What particularly fascinated Jeff and I about this grave yard was that it was placed on the top of a Scythian mound. For all the years we have traveled Ukraine it is the first we have found atop the many mounds that dot the countryside, particularly in Southern Ukraine. "The Scythians were members of a nomadic people originally OF IRANIAN STOCK WHO MIGRATED FROM CENTRAL ASIA TO SOUTHERN RUSSIA IN THE 8TH AND 7TH CENTURIES BC."(http://history-world.org/scythians.htm). If you are a history buff like me, you can read more about the Scythians in this short Wikepedia article: http://en.wikipedia.org/wiki/Scythians. Their map shows Ukraine to be in the area called Sarmatia.
A new freshly buried grave yet to receive it's headstone.

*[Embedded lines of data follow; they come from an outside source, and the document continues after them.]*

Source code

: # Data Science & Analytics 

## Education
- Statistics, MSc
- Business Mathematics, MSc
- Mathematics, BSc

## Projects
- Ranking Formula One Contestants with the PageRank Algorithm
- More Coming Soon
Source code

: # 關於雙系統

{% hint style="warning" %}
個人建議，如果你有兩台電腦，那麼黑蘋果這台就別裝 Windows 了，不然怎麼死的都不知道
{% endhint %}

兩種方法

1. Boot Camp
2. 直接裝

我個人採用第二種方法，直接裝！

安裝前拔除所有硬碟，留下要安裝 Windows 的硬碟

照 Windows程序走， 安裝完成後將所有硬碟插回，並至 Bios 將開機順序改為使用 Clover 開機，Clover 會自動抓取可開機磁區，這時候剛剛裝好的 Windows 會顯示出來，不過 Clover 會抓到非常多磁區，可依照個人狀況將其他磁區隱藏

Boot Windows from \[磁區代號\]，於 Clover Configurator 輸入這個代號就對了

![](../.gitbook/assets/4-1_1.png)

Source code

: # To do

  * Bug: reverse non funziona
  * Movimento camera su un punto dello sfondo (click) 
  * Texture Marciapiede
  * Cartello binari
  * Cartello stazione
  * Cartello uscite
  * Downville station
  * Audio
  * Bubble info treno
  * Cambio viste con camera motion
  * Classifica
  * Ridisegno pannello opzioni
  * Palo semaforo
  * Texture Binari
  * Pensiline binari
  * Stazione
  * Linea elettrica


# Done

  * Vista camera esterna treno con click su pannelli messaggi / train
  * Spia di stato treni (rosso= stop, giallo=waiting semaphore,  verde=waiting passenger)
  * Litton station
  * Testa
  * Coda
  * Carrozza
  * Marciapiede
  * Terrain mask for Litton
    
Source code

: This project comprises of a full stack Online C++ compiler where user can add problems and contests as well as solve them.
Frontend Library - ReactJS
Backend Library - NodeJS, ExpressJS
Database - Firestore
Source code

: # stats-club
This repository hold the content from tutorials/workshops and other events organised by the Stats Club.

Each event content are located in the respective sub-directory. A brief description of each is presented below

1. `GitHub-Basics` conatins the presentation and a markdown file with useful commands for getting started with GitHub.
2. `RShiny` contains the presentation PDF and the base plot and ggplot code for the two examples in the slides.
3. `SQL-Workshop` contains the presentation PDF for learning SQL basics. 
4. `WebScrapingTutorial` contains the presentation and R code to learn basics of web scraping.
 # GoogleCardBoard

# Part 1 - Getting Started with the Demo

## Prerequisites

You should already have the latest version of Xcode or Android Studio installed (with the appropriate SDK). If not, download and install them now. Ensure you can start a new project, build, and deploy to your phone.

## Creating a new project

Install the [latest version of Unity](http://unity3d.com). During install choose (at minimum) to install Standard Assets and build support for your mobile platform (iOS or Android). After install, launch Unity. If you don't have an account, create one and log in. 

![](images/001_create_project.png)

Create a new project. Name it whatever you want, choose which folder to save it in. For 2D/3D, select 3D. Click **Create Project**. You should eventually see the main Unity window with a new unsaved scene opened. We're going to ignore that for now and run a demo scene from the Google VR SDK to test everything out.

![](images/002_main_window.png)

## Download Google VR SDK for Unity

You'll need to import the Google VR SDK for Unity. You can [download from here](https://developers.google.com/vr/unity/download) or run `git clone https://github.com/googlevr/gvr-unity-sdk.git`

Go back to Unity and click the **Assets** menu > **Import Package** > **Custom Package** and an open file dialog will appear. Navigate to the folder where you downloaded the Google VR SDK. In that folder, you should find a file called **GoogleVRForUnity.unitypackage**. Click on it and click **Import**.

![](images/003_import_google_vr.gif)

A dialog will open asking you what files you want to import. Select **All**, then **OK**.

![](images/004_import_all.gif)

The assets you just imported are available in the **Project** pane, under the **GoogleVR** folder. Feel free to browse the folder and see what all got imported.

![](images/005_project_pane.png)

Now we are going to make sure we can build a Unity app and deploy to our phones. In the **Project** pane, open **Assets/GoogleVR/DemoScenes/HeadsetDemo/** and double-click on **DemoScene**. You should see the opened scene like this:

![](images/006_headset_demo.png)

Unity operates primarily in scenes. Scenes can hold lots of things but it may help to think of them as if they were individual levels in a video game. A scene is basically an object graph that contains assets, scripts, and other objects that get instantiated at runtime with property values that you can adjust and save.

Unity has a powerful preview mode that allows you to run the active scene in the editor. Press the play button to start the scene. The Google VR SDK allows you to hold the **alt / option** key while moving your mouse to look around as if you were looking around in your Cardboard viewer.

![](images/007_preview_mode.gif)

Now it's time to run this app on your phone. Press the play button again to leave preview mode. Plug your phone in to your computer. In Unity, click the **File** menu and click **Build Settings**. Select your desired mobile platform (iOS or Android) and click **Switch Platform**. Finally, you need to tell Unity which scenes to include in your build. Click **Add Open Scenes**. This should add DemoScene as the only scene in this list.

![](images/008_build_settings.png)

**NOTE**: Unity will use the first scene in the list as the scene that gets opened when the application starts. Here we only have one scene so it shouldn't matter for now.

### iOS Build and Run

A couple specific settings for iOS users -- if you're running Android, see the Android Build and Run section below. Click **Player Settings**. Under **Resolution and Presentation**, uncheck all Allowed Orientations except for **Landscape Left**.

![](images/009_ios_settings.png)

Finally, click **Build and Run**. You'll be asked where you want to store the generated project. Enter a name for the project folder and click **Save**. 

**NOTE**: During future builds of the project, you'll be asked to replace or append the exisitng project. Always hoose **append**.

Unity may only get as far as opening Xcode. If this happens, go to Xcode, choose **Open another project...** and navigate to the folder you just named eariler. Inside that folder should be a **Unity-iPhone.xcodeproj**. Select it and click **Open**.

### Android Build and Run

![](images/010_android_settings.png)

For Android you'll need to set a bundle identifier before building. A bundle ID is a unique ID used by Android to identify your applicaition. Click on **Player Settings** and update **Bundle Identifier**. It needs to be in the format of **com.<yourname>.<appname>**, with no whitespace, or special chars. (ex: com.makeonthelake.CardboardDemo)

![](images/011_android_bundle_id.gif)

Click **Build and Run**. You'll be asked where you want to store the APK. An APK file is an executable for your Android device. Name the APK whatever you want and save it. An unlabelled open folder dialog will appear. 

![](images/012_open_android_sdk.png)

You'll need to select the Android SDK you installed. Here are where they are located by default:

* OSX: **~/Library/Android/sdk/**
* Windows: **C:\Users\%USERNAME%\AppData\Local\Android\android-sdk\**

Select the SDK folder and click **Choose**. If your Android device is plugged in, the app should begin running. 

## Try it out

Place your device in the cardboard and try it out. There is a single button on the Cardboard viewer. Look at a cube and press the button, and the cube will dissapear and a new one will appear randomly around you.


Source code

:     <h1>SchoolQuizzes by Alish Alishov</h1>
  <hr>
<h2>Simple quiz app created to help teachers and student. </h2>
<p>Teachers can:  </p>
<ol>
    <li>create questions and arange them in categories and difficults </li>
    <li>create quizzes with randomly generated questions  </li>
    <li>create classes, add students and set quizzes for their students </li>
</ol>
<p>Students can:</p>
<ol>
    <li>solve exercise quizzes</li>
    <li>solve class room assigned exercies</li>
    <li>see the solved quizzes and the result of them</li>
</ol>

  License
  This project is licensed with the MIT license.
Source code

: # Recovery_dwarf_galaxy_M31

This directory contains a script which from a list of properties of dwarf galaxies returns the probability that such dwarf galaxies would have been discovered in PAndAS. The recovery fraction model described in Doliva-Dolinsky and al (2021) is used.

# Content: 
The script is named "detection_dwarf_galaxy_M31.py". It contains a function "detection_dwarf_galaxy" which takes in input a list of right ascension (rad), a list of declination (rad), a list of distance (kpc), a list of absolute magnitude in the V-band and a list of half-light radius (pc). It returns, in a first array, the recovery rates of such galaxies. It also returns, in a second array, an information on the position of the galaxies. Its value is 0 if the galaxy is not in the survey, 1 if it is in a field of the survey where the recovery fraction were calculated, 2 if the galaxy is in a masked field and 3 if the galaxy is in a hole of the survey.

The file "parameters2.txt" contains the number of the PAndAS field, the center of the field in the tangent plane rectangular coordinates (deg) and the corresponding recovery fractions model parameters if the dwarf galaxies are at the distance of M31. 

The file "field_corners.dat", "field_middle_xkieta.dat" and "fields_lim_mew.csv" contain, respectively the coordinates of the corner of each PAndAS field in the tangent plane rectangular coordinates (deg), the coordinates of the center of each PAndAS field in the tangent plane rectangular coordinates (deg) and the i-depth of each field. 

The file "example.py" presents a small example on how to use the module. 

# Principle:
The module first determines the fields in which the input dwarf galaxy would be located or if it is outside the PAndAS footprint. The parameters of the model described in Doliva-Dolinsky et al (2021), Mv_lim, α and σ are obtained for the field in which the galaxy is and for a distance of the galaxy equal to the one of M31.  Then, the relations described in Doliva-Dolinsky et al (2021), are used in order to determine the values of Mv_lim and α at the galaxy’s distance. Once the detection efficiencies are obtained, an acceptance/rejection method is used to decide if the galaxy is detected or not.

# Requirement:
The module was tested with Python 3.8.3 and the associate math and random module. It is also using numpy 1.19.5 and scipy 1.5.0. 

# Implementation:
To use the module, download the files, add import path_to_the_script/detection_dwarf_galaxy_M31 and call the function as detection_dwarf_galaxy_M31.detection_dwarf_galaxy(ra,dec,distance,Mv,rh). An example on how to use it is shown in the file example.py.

One of the traditions here is that of a memorial day, much as we have in the west, but similarities stop there. The weeks prior to this day in May people come to clean up the grave sites from the fall and winter. This is when they plant new flowers. On their memorial day they come for a picnic which is why you have this little table and benches. They drink vodka and toast to the lost relative and then they leave food and drink on the grave site to appease the spirit of the dead.
This old grave is left uncared for because the custom in Ukraine is the relatives care for the grave sites individually. The slanted lower bar indicates they were of the Orthodox faith, which since independence of Ukraine has rather become the "state" religion.
Forgotten grave, or maybe the relatives are all gone now as well. Tiles stacked? I have no idea why.